__ACTIVITY__. Pick out the lines in the listing below that contain the word "minipage" and copy them.

__MATERIAL PROVIDED__.
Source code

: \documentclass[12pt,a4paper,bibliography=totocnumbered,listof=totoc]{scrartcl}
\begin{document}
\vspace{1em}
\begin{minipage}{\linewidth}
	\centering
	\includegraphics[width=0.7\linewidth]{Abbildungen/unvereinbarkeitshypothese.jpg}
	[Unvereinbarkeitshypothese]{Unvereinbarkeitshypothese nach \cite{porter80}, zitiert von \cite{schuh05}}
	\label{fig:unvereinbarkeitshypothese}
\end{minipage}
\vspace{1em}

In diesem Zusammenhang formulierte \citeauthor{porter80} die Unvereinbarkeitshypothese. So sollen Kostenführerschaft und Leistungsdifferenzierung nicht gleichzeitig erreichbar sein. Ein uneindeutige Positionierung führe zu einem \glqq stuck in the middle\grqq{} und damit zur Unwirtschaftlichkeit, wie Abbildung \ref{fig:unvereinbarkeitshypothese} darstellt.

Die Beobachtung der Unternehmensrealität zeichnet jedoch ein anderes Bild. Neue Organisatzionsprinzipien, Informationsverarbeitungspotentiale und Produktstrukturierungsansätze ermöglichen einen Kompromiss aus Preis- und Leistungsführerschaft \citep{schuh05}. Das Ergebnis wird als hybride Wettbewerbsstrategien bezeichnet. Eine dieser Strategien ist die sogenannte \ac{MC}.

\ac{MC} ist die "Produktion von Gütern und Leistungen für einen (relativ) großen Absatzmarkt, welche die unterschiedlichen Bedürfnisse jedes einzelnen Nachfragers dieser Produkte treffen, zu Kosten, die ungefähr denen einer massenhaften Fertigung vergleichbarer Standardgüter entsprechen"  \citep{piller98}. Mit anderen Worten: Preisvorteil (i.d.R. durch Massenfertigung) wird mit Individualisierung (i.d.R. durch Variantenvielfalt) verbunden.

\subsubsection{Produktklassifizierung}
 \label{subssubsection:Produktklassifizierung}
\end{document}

...

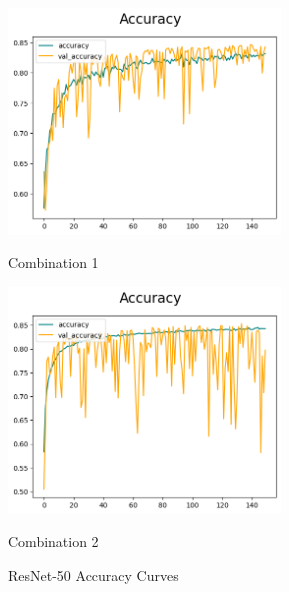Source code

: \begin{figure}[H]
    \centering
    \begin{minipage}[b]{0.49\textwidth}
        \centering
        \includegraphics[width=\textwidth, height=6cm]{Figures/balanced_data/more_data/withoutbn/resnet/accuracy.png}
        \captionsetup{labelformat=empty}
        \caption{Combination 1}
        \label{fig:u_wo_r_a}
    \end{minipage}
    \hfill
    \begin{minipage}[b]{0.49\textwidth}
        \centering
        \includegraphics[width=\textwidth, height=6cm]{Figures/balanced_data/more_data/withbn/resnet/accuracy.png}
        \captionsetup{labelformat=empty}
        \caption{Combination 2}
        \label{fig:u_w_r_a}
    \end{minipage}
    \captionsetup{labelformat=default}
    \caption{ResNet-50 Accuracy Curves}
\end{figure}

--

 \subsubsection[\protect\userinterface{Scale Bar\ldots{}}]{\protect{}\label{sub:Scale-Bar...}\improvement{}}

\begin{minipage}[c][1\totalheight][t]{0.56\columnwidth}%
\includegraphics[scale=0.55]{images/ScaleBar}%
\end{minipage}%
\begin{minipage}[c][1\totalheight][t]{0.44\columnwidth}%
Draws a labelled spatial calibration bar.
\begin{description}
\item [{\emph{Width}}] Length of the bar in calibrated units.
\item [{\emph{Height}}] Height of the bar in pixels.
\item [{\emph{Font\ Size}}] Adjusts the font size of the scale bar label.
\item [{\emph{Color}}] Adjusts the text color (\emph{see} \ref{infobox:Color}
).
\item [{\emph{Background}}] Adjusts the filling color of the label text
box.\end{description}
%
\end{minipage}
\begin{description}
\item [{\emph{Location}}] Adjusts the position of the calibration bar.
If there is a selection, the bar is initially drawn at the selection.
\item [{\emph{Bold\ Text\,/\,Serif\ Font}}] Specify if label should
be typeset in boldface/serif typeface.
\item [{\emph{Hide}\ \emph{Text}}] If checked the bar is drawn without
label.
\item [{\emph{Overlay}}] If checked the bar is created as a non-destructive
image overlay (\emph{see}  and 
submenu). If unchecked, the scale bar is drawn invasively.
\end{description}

__ANSWER SECTION__.
\begin{minipage}{\linewidth}
\end{minipage}
    \begin{minipage}[b]{0.49\textwidth}
    \end{minipage}
    \begin{minipage}[b]{0.49\textwidth}
    \end{minipage}
\begin{minipage}[c][1\totalheight][t]{0.56\columnwidth}%
\end{minipage}%
\begin{minipage}[c][1\totalheight][t]{0.44\columnwidth}%
\end{minipage}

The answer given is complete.